GOAL OF THE EXERCISE: Would you copy out each line of the records below that includes the word "Summary"?

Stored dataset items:

┌──

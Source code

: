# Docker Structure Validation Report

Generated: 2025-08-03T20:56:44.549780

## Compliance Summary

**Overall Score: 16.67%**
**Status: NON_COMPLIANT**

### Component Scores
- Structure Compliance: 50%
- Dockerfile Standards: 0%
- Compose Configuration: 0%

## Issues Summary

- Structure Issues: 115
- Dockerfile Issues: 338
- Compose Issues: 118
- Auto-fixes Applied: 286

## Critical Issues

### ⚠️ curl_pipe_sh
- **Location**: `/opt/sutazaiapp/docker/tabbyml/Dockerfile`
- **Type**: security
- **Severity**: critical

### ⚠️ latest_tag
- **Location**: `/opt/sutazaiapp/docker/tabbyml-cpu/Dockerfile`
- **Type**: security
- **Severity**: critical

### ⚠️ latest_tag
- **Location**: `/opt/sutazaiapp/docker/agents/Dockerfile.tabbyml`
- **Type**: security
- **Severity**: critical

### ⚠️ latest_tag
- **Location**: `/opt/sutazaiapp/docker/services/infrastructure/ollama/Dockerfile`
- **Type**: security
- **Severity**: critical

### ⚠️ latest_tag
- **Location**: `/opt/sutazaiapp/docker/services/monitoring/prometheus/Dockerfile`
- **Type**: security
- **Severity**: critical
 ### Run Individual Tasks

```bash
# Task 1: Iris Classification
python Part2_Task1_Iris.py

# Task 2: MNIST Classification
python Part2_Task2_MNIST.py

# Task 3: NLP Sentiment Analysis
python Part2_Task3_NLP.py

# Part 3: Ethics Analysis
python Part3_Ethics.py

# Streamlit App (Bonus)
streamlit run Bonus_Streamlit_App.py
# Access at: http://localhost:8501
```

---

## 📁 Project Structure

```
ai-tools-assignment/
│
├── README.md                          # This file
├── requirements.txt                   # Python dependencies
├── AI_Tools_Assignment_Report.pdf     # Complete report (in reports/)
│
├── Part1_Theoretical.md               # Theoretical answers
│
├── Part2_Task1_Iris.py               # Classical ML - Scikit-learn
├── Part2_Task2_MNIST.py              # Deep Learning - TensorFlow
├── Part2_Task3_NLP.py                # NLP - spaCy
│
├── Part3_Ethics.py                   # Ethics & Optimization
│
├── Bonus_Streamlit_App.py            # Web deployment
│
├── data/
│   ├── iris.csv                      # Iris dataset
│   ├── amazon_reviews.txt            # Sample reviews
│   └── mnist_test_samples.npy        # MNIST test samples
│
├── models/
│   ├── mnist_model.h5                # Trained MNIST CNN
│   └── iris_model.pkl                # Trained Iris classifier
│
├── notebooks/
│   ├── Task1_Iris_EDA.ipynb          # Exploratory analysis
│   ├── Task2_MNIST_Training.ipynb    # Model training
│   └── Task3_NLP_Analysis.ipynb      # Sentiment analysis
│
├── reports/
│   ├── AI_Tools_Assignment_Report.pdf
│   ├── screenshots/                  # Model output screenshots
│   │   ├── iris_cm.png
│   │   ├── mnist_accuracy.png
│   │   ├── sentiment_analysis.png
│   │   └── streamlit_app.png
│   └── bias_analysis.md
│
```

└──

WRITTEN ANSWER:
## Compliance Summary
## Issues Summary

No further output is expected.